As it is, the Thoroughbred saplings of Nursery Place reliably tend to take root and bloom on the racetrack. That’s obviously been trickier than normal, this spring, albeit Linny Kate (Tonalist) won her only start at Gulfstream and another farm-bred, Taishan (Twirling Candy), has been rubbing shoulders with some of the leading sophomores. Everyone is looking forward, meanwhile, to the return of Selflessly (More Than Ready). Consigned as a yearling, she broke her maiden in the GII Miss Grillo S. before running a close fifth in the GI Breeders’ Cup Juvenile Fillies’ Turf.
Understanding the market as they do, last year the Mayers sent around half the mares to fashionable new stallions. But they do at least try to prove young mares with established sires, and vice versa.
“I do think that the stakes-producing mares have an air about them,” John suggests. “I know that sounds crazy–but there’s 25, 30 of them on the farm now, and you can kind of pick them out. They may not always be correct, but the mechanics are there, the walk, the balance. And I do think there’s something about the way they carry themselves.
“Though one of the best mares we ever had was crooked as a snake. I bought her as a yearling, crooked, but it was one of W.T. Young’s families I was dying to get into. She never did make it to the races, but she was very fast. And her second foal was Wiseman’s Ferry (Hennessy).”
He became the sire of Wise Dan, whose trainer Charlie LoPresti has served the Mayers well–not just as trainer of the occasional retained filly, but also as mentor for Walker’s racetrack apprenticeship.
“You got to love it first,” stresses John. “I’ve tried to tell both boys, if you’re doing it just for the money, you need to do something else. Because while I don’t perceive it as hard, it is every day and obviously there are a whole lot more lows than highs. But you kind of find something… It’s not just going to Keeneland, or Saratoga. You can just love the getting up in the morning, and being tired at night. Because, like I said, these good horses are gifts.”
That lesson has not been wasted on Griffin.

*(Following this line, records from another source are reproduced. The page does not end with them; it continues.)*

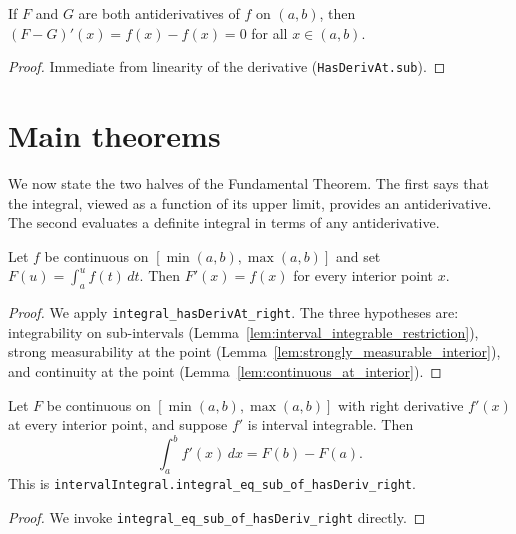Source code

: \begin{lemma}
    \label{lem:antideriv_diff_zero_deriv}

    If $F$ and $G$ are both antiderivatives of $f$ on $(a,b)$, then $(F - G)'(x) = f(x) - f(x) = 0$ for all $x \in (a,b)$.
\end{lemma}
\begin{proof}
    Immediate from linearity of the derivative (\texttt{HasDerivAt.sub}).
\end{proof}

\section{Main theorems}

We now state the two halves of the Fundamental Theorem. The first says that the integral, viewed as a function of its upper limit, provides an antiderivative. The second evaluates a definite integral in terms of any antiderivative.

\begin{theorem}
    \label{thm:ftc1}

    Let $f$ be continuous on $[\min(a,b), \max(a,b)]$ and set $F(u) = \int_a^u f(t)\,dt$. Then $F'(x) = f(x)$ for every interior point $x$.
\end{theorem}
\begin{proof}
    We apply \texttt{integral\_hasDerivAt\_right}. The three hypotheses are: integrability on sub-intervals (Lemma~\ref{lem:interval_integrable_restriction}), strong measurability at the point (Lemma~\ref{lem:strongly_measurable_interior}), and continuity at the point (Lemma~\ref{lem:continuous_at_interior}).
\end{proof}

\begin{theorem}
    \label{thm:ftc2}

    Let $F$ be continuous on $[\min(a,b), \max(a,b)]$ with right derivative $f'(x)$ at every interior point, and suppose $f'$ is interval integrable. Then
    \[
      \int_a^b f'(x)\,dx = F(b) - F(a).
    \]
    This is \texttt{intervalIntegral.integral\_eq\_sub\_of\_hasDeriv\_right}.
\end{theorem}
\begin{proof}
    We invoke \texttt{integral\_eq\_sub\_of\_hasDeriv\_right} directly.
\end{proof}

“It’s those little wins,” he says. “A mare in foal. A live foal. It’s a great feeling when you have a foal, and everything goes right, and we wait 30 minutes and it gets up. And you walk out the barn, and look at the stars, and you’re like, ‘Here I am. It’s the middle of the night. But I’m happy.'”
So let’s put it to them this way. When your life is your work, and your work is your life, it doesn’t mean you’re working all the time. It means you’re living all the time.
“Pretty fair statement,” says John. “There’s a lot of ways to skin a cat. And this is just a way that works for us. And, yes. It’s a way to make a living from a way to live.”